**About this task:** Look below for the line that has "- **output**: The". Set down the lines from there through the line that has "- **options**: A", exactly as written.

**Information provided:**
· · · · ·
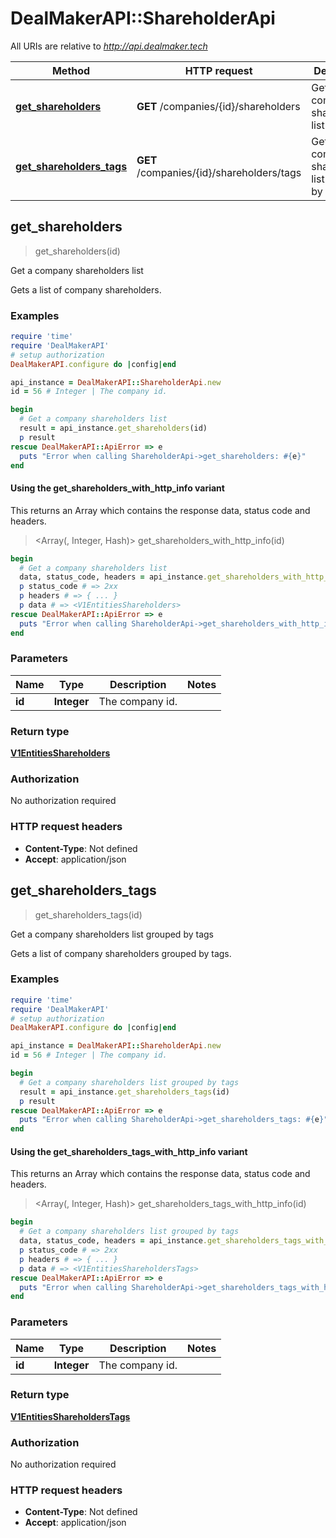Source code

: # DealMakerAPI::ShareholderApi

All URIs are relative to *http://api.dealmaker.tech*

| Method | HTTP request | Description |
| ------ | ------------ | ----------- |
| [**get_shareholders**](ShareholderApi.md#get_shareholders) | **GET** /companies/{id}/shareholders | Get a company shareholders list |
| [**get_shareholders_tags**](ShareholderApi.md#get_shareholders_tags) | **GET** /companies/{id}/shareholders/tags | Get a company shareholders list grouped by tags |


## get_shareholders

> <V1EntitiesShareholders> get_shareholders(id)

Get a company shareholders list

Gets a list of company shareholders.

### Examples

```ruby
require 'time'
require 'DealMakerAPI'
# setup authorization
DealMakerAPI.configure do |config|end

api_instance = DealMakerAPI::ShareholderApi.new
id = 56 # Integer | The company id.

begin
  # Get a company shareholders list
  result = api_instance.get_shareholders(id)
  p result
rescue DealMakerAPI::ApiError => e
  puts "Error when calling ShareholderApi->get_shareholders: #{e}"
end
```

#### Using the get_shareholders_with_http_info variant

This returns an Array which contains the response data, status code and headers.

> <Array(<V1EntitiesShareholders>, Integer, Hash)> get_shareholders_with_http_info(id)

```ruby
begin
  # Get a company shareholders list
  data, status_code, headers = api_instance.get_shareholders_with_http_info(id)
  p status_code # => 2xx
  p headers # => { ... }
  p data # => <V1EntitiesShareholders>
rescue DealMakerAPI::ApiError => e
  puts "Error when calling ShareholderApi->get_shareholders_with_http_info: #{e}"
end
```

### Parameters

| Name | Type | Description | Notes |
| ---- | ---- | ----------- | ----- |
| **id** | **Integer** | The company id. |  |

### Return type

[**V1EntitiesShareholders**](V1EntitiesShareholders.md)

### Authorization

No authorization required

### HTTP request headers

- **Content-Type**: Not defined
- **Accept**: application/json


## get_shareholders_tags

> <V1EntitiesShareholdersTags> get_shareholders_tags(id)

Get a company shareholders list grouped by tags

Gets a list of company shareholders grouped by tags.

### Examples

```ruby
require 'time'
require 'DealMakerAPI'
# setup authorization
DealMakerAPI.configure do |config|end

api_instance = DealMakerAPI::ShareholderApi.new
id = 56 # Integer | The company id.

begin
  # Get a company shareholders list grouped by tags
  result = api_instance.get_shareholders_tags(id)
  p result
rescue DealMakerAPI::ApiError => e
  puts "Error when calling ShareholderApi->get_shareholders_tags: #{e}"
end
```

#### Using the get_shareholders_tags_with_http_info variant

This returns an Array which contains the response data, status code and headers.

> <Array(<V1EntitiesShareholdersTags>, Integer, Hash)> get_shareholders_tags_with_http_info(id)

```ruby
begin
  # Get a company shareholders list grouped by tags
  data, status_code, headers = api_instance.get_shareholders_tags_with_http_info(id)
  p status_code # => 2xx
  p headers # => { ... }
  p data # => <V1EntitiesShareholdersTags>
rescue DealMakerAPI::ApiError => e
  puts "Error when calling ShareholderApi->get_shareholders_tags_with_http_info: #{e}"
end
```

### Parameters

| Name | Type | Description | Notes |
| ---- | ---- | ----------- | ----- |
| **id** | **Integer** | The company id. |  |

### Return type

[**V1EntitiesShareholdersTags**](V1EntitiesShareholdersTags.md)

### Authorization

No authorization required

### HTTP request headers

- **Content-Type**: Not defined
- **Accept**: application/json

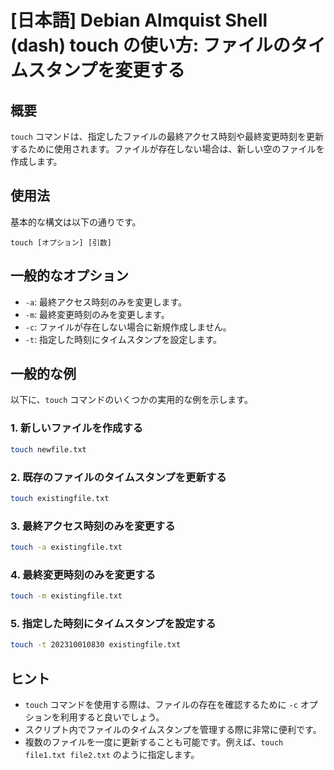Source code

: # [日本語] Debian Almquist Shell (dash) touch の使い方: ファイルのタイムスタンプを変更する

## 概要
`touch` コマンドは、指定したファイルの最終アクセス時刻や最終変更時刻を更新するために使用されます。ファイルが存在しない場合は、新しい空のファイルを作成します。

## 使用法
基本的な構文は以下の通りです。

```
touch [オプション] [引数]
```

## 一般的なオプション
- `-a`: 最終アクセス時刻のみを変更します。
- `-m`: 最終変更時刻のみを変更します。
- `-c`: ファイルが存在しない場合に新規作成しません。
- `-t`: 指定した時刻にタイムスタンプを設定します。

## 一般的な例
以下に、`touch` コマンドのいくつかの実用的な例を示します。

### 1. 新しいファイルを作成する
```bash
touch newfile.txt
```

### 2. 既存のファイルのタイムスタンプを更新する
```bash
touch existingfile.txt
```

### 3. 最終アクセス時刻のみを変更する
```bash
touch -a existingfile.txt
```

### 4. 最終変更時刻のみを変更する
```bash
touch -m existingfile.txt
```

### 5. 指定した時刻にタイムスタンプを設定する
```bash
touch -t 202310010830 existingfile.txt
```

## ヒント
- `touch` コマンドを使用する際は、ファイルの存在を確認するために `-c` オプションを利用すると良いでしょう。
- スクリプト内でファイルのタイムスタンプを管理する際に非常に便利です。
- 複数のファイルを一度に更新することも可能です。例えば、`touch file1.txt file2.txt` のように指定します。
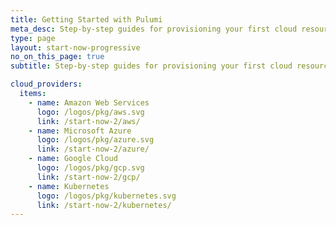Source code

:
 ```yaml
---
title: Getting Started with Pulumi
meta_desc: Step-by-step guides for provisioning your first cloud resources and mastering the basics of Pulumi
type: page
layout: start-now-progressive
no_on_this_page: true
subtitle: Step-by-step guides for provisioning your first cloud resources and mastering the basics of Pulumi

cloud_providers:
  items:
    - name: Amazon Web Services
      logo: /logos/pkg/aws.svg
      link: /start-now-2/aws/
    - name: Microsoft Azure
      logo: /logos/pkg/azure.svg
      link: /start-now-2/azure/
    - name: Google Cloud
      logo: /logos/pkg/gcp.svg
      link: /start-now-2/gcp/
    - name: Kubernetes
      logo: /logos/pkg/kubernetes.svg
      link: /start-now-2/kubernetes/
---
```


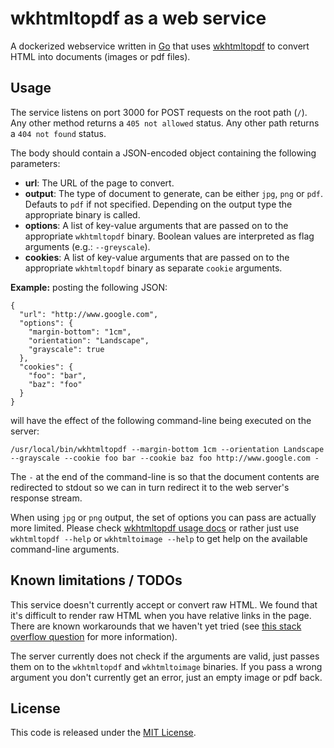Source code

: # wkhtmltopdf as a web service

A dockerized webservice written in [Go](https://golang.org/) that uses [wkhtmltopdf](http://wkhtmltopdf.org/) to convert HTML into documents (images or pdf files).

## Usage

The service listens on port 3000 for POST requests on the root path (`/`). Any other method returns a `405 not allowed` status. Any other path returns a `404 not found` status.

The body should contain a JSON-encoded object containing the following parameters:

- **url**: The URL of the page to convert.
- **output**: The type of document to generate, can be either `jpg`, `png` or `pdf`. Defauts to `pdf` if not specified. Depending on the output type the appropriate binary is called.
- **options**: A list of key-value arguments that are passed on to the appropriate `wkhtmltopdf` binary. Boolean values are interpreted as flag arguments (e.g.: `--greyscale`).
- **cookies**: A list of key-value arguments that are passed on to the appropriate `wkhtmltopdf` binary as separate `cookie` arguments.

**Example:** posting the following JSON:

```
{
  "url": "http://www.google.com",
  "options": {
    "margin-bottom": "1cm",
    "orientation": "Landscape",
    "grayscale": true
  },
  "cookies": {
    "foo": "bar",
    "baz": "foo"
  }
}
```

will have the effect of the following command-line being executed on the server:

```
/usr/local/bin/wkhtmltopdf --margin-bottom 1cm --orientation Landscape --grayscale --cookie foo bar --cookie baz foo http://www.google.com -
```

The `-` at the end of the command-line is so that the document contents are redirected to stdout so we can in turn redirect it to the web server's response stream.

When using `jpg` or `png` output, the set of options you can pass are actually more limited. Please check [wkhtmltopdf usage docs](http://wkhtmltopdf.org/docs.html) or rather just use `wkhtmltopdf --help` or `wkhtmltoimage --help` to get help on the available command-line arguments.


## Known limitations / TODOs

This service doesn't currently accept or convert raw HTML. We found that it's difficult to render raw HTML when you have relative links in the page. There are known workarounds that we haven't yet tried (see [this stack overflow question](http://stackoverflow.com/questions/21775572/wkhtmltopdf-relative-paths-in-html-with-redirected-in-out-streams-wont-work) for more information).

The server currently does not check if the arguments are valid, just passes them on to the `wkhtmltopdf` and `wkhtmltoimage` binaries. If you pass a wrong argument you don't currently get an error, just an empty image or pdf back.


## License

This code is released under the [MIT License](http://opensource.org/licenses/MIT).
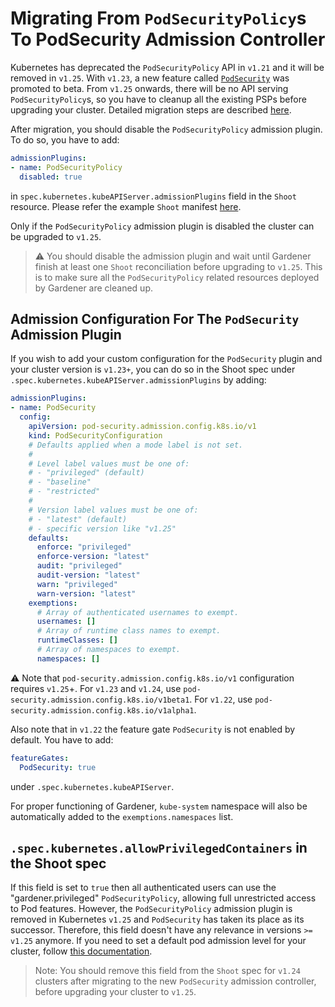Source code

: # Migrating From `PodSecurityPolicy`s To PodSecurity Admission Controller

Kubernetes has deprecated the `PodSecurityPolicy` API in `v1.21` and it will be removed in `v1.25`. With `v1.23`, a new feature called [`PodSecurity`](https://kubernetes.io/docs/concepts/security/pod-security-admission/) was promoted to beta. From `v1.25` onwards, there will be no API serving `PodSecurityPolicy`s, so you have to cleanup all the existing PSPs before upgrading your cluster. Detailed migration steps are described [here](https://kubernetes.io/docs/tasks/configure-pod-container/migrate-from-psp/).

After migration, you should disable the `PodSecurityPolicy` admission plugin. To do so, you have to add: 
```yaml
admissionPlugins:
- name: PodSecurityPolicy
  disabled: true
```
in `spec.kubernetes.kubeAPIServer.admissionPlugins` field in the `Shoot` resource. Please refer the example `Shoot` manifest [here](../../example/90-shoot.yaml).

Only if the `PodSecurityPolicy` admission plugin is disabled the cluster can be upgraded to `v1.25`.

> :warning: You should disable the admission plugin and wait until Gardener finish at least one `Shoot` reconciliation before upgrading to `v1.25`. This is to make sure all the `PodSecurityPolicy` related resources deployed by Gardener are cleaned up.

## Admission Configuration For The `PodSecurity` Admission Plugin

If you wish to add your custom configuration for the `PodSecurity` plugin and your cluster version is `v1.23+`, you can do so in the Shoot spec under `.spec.kubernetes.kubeAPIServer.admissionPlugins` by adding:

```yaml
admissionPlugins:
- name: PodSecurity
  config:
    apiVersion: pod-security.admission.config.k8s.io/v1
    kind: PodSecurityConfiguration
    # Defaults applied when a mode label is not set.
    #
    # Level label values must be one of:
    # - "privileged" (default)
    # - "baseline"
    # - "restricted"
    #
    # Version label values must be one of:
    # - "latest" (default) 
    # - specific version like "v1.25"
    defaults:
      enforce: "privileged"
      enforce-version: "latest"
      audit: "privileged"
      audit-version: "latest"
      warn: "privileged"
      warn-version: "latest"
    exemptions:
      # Array of authenticated usernames to exempt.
      usernames: []
      # Array of runtime class names to exempt.
      runtimeClasses: []
      # Array of namespaces to exempt.
      namespaces: []
```

⚠️ Note that `pod-security.admission.config.k8s.io/v1` configuration requires `v1.25`+. For `v1.23` and `v1.24`, use `pod-security.admission.config.k8s.io/v1beta1`. For `v1.22`, use `pod-security.admission.config.k8s.io/v1alpha1`.

Also note that in `v1.22` the feature gate `PodSecurity` is not enabled by default. You have to add:

```yaml
featureGates:
  PodSecurity: true
```

under `.spec.kubernetes.kubeAPIServer`.

For proper functioning of Gardener, `kube-system` namespace will also be automatically added to the `exemptions.namespaces` list.

## `.spec.kubernetes.allowPrivilegedContainers` in the Shoot spec

If this field is set to `true` then all authenticated users can use the "gardener.privileged" `PodSecurityPolicy`, allowing full unrestricted access to Pod features. However, the `PodSecurityPolicy` admission plugin is removed in Kubernetes `v1.25` and `PodSecurity` has taken its place as its successor. Therefore, this field doesn't have any relevance in versions `>= v1.25` anymore. If you need to set a default pod admission level for your cluster, follow [this documentation](#admission-configuration-for-the-podsecurity-admission-plugin).

> Note: You should remove this field from the `Shoot` spec for `v1.24` clusters after migrating to the new `PodSecurity` admission controller, before upgrading your cluster to `v1.25`.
· · · · ·
**Result:**
- **output**: The type of document to generate, can be either `jpg`, `png` or `pdf`. Defauts to `pdf` if not specified. Depending on the output type the appropriate binary is called.
- **options**: A list of key-value arguments that are passed on to the appropriate `wkhtmltopdf` binary. Boolean values are interpreted as flag arguments (e.g.: `--greyscale`).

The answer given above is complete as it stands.